I am running on Window 10 Machine, is this not compatible?
Hi EnviousStarfish54
docker on windows , with nvidia runtime support is only with WSL (I think)
https://docs.nvidia.com/cuda/wsl-user-guide/index.html#installing-wip
https://medium.com/@dalgibbard/docker-with-gpu-support-in-wsl2-ebbc94251cf5
Digest: sha256:407714e5459e82157f7c64e95bf2d6ececa751cca983fdc94cb797d9adccbb2f Status: Downloaded newer image for nvidia/cuda:10.1-cudnn7-runtime-ubuntu18.04 docker: Error response from daemon: OCI runtime create failed: container_linux.go:370: starting container process caused: process_linux.go:459: container init caused: Running hook #0:: error running hook: exit status 1, stdout: , stderr: nvidia-container-cli: initialization error: driver error: failed to process request: unknown.
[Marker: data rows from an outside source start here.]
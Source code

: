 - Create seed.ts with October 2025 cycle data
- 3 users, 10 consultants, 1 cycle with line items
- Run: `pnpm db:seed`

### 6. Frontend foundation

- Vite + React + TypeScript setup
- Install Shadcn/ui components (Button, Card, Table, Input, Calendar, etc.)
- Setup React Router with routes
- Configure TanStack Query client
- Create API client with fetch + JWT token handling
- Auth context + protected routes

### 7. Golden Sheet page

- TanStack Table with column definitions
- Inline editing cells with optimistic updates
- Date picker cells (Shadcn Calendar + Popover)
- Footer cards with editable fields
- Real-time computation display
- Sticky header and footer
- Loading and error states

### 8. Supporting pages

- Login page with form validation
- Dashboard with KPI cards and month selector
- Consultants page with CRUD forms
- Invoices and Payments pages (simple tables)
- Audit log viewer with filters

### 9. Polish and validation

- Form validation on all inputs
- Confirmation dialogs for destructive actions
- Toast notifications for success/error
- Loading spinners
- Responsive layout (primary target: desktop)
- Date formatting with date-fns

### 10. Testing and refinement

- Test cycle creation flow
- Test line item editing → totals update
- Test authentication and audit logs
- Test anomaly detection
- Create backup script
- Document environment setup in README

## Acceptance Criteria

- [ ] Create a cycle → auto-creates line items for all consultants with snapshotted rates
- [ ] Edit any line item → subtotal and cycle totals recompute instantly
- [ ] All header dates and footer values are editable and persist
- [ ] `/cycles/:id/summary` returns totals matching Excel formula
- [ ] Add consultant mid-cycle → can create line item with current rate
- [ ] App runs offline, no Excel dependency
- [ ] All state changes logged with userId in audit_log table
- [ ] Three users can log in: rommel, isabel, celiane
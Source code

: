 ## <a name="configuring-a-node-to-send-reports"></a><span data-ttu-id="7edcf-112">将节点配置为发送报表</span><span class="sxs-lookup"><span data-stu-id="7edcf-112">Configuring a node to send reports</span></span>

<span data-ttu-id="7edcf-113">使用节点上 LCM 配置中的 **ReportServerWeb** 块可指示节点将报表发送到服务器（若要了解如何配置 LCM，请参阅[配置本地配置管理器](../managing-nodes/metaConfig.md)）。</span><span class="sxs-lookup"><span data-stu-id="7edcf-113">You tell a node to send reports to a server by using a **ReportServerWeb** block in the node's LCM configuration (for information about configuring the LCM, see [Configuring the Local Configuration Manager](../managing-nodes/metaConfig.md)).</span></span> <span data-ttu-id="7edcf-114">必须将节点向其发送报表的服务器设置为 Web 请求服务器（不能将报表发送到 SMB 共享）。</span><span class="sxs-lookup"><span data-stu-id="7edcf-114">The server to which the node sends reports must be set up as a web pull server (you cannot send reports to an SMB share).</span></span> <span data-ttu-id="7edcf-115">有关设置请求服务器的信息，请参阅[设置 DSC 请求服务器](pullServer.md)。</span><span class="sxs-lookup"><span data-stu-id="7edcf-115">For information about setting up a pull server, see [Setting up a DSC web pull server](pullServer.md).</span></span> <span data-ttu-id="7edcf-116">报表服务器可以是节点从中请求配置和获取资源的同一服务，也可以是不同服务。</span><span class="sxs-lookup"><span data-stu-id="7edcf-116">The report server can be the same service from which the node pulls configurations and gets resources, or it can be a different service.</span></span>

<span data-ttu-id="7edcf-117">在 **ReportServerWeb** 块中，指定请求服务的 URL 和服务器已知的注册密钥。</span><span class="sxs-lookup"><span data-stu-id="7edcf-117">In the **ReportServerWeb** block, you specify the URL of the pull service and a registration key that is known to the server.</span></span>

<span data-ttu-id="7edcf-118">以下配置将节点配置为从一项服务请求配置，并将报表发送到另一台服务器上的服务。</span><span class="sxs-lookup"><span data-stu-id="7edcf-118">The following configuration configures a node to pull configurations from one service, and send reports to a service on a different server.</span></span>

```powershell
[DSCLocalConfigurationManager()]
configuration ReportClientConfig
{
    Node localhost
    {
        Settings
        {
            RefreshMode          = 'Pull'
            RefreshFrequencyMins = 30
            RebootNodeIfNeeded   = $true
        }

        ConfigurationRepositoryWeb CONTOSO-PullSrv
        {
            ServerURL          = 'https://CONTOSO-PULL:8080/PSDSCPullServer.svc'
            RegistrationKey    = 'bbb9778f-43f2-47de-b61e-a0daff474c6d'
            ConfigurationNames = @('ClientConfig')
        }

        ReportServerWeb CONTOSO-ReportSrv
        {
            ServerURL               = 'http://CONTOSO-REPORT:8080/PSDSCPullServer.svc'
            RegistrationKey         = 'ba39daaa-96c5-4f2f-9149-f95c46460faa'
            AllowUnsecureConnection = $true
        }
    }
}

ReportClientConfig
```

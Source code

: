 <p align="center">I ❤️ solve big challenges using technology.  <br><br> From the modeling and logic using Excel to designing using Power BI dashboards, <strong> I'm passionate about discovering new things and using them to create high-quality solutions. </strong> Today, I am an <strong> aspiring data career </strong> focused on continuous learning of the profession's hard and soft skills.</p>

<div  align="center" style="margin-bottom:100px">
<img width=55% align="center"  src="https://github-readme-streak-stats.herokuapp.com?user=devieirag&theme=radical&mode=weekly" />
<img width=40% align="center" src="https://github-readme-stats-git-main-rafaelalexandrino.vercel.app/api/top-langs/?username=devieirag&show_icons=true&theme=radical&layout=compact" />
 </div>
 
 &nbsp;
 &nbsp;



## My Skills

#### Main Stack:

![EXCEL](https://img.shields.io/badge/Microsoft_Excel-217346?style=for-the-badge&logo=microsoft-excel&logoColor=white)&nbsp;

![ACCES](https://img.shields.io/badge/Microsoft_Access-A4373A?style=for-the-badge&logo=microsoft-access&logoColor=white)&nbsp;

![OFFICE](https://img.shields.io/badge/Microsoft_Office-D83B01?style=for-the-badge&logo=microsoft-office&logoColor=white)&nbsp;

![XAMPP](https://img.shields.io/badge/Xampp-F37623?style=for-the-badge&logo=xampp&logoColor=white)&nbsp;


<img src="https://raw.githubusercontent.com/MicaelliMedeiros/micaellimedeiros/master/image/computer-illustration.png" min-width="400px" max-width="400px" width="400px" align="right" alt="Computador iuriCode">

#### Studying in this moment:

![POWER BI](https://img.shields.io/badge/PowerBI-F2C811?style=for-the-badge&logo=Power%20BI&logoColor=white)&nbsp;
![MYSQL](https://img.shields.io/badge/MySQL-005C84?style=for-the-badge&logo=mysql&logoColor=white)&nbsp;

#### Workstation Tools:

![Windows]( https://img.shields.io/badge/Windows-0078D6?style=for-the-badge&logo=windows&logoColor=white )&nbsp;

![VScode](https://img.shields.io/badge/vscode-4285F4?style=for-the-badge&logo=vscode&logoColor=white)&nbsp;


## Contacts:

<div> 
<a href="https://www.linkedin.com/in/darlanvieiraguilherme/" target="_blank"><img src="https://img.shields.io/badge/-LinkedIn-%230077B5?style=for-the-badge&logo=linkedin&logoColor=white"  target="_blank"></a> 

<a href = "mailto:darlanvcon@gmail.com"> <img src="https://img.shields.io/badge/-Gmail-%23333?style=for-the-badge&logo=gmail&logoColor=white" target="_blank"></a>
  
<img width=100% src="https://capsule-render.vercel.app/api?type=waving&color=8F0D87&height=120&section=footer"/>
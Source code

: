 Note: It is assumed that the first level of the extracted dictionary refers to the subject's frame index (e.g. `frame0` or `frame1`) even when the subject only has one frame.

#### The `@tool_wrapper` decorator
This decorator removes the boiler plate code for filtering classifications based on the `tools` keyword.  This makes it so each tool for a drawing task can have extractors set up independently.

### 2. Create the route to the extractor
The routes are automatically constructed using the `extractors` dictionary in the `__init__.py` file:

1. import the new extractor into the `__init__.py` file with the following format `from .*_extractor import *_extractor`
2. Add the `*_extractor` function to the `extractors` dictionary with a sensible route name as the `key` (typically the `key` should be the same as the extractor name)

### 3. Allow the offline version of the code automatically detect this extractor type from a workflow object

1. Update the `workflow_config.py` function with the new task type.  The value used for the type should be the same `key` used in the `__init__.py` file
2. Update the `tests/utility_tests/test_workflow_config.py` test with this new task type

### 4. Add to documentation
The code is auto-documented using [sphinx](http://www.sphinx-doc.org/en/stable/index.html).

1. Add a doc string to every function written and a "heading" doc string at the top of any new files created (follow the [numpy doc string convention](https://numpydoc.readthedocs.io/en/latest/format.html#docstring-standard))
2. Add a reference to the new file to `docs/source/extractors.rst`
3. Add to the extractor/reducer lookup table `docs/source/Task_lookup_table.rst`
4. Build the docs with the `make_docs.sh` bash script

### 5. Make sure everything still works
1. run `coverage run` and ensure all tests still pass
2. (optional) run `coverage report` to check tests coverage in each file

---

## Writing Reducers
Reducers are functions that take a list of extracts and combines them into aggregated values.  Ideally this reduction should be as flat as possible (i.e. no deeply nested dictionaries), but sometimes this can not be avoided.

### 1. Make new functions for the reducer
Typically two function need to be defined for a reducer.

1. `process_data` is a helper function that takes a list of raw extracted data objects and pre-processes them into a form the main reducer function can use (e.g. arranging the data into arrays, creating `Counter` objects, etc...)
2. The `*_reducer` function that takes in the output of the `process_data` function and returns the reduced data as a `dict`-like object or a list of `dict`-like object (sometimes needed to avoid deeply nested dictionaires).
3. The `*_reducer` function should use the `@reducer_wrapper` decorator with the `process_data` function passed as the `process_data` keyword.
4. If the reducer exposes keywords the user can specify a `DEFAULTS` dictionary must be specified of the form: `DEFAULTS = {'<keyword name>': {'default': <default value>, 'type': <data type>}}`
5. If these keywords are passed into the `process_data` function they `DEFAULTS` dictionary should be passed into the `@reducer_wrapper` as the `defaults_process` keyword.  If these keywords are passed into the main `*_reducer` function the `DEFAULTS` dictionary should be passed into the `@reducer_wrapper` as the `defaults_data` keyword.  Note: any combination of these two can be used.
Now my problem is clearml-agent pick up the job but fail to run the docker.
Hi EnviousStarfish54 , did you use --foreground
? By default, the agent will output it's log to a log file, unless explicitly requested to do otherwise
I'm not sure, but I suspect it might be an issue... perhaps AgitatedDove14 knows?
Do you see any change in the URL if you click on you "test" queue?
First thing to make sure is that this is indeed your default queue's ID - perhaps the agent configuration is incorrect and the agent is connecting to a different server?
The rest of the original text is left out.